The great commission to make disciples of all nations applies to all of us (Mt 28:19). To make someone a disciple is to make them a citizen of God’s Kingdom; that means we first have to proclaim his kingdom. People need to know about the kingdom of God in order to become a part of it. And the way they learn about it will not principally be by reading the Catechism or even reading the Bible. It will be by having an encounter with someone who is already a citizen of that kingdom.

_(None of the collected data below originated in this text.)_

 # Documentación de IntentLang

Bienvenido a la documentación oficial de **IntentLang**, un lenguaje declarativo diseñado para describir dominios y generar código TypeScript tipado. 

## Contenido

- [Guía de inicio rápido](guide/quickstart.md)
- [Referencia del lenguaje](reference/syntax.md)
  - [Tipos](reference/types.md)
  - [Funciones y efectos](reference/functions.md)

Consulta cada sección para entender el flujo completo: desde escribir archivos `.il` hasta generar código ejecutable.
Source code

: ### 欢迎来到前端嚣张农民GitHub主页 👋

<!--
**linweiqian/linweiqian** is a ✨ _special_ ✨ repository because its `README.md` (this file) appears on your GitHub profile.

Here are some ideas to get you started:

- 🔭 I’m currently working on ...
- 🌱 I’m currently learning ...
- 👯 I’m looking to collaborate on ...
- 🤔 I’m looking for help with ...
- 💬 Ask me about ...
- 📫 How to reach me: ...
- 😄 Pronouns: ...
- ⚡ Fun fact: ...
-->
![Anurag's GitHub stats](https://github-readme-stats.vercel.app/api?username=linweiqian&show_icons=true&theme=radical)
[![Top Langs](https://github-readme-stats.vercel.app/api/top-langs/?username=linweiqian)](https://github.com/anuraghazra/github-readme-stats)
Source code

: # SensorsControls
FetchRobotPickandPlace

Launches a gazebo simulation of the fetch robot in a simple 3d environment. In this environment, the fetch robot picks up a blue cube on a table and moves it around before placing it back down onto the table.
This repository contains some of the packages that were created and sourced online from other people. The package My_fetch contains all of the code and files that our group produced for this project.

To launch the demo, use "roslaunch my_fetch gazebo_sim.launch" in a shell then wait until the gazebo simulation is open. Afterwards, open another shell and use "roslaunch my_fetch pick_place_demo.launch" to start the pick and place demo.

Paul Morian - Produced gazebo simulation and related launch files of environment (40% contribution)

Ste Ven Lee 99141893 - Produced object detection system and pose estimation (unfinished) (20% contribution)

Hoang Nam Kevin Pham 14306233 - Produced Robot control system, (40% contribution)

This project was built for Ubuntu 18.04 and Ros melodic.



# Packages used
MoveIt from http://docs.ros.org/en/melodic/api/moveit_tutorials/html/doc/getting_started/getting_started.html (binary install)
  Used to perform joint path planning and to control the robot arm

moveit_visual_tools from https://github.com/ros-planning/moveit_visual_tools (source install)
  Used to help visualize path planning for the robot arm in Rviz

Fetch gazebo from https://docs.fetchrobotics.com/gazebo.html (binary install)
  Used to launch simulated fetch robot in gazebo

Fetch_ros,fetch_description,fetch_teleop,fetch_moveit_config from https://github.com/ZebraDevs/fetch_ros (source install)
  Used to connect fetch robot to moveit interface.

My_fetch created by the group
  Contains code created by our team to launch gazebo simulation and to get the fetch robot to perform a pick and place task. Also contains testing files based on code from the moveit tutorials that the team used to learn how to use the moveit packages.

The way we serve as laborers in Christ’s vineyard will depend upon our particular call and state of life. Some are called to the contemplative life to labor principally by prayer. Some are called to labor as clergy, bringing grace through the sacraments, working to teach, govern and sanctify the Church. Some are called to be missionaries, bringing the gospel to far-flung communities by means of charity and evangelistic zeal. Most of us will be called to share the gospel in our own families, neighborhoods, schools and workplaces, by the example of our Christian life.
We are all laborers in the same vineyard. We all called to proclaim God’s kingdom. Our particular role in that work may be different, but the mission is the same. We are Christ’s laborers. The world is his vineyard in need of harvest. Let us arise each morning asking, “Lord, how do you wish me to serve in your vineyard today?”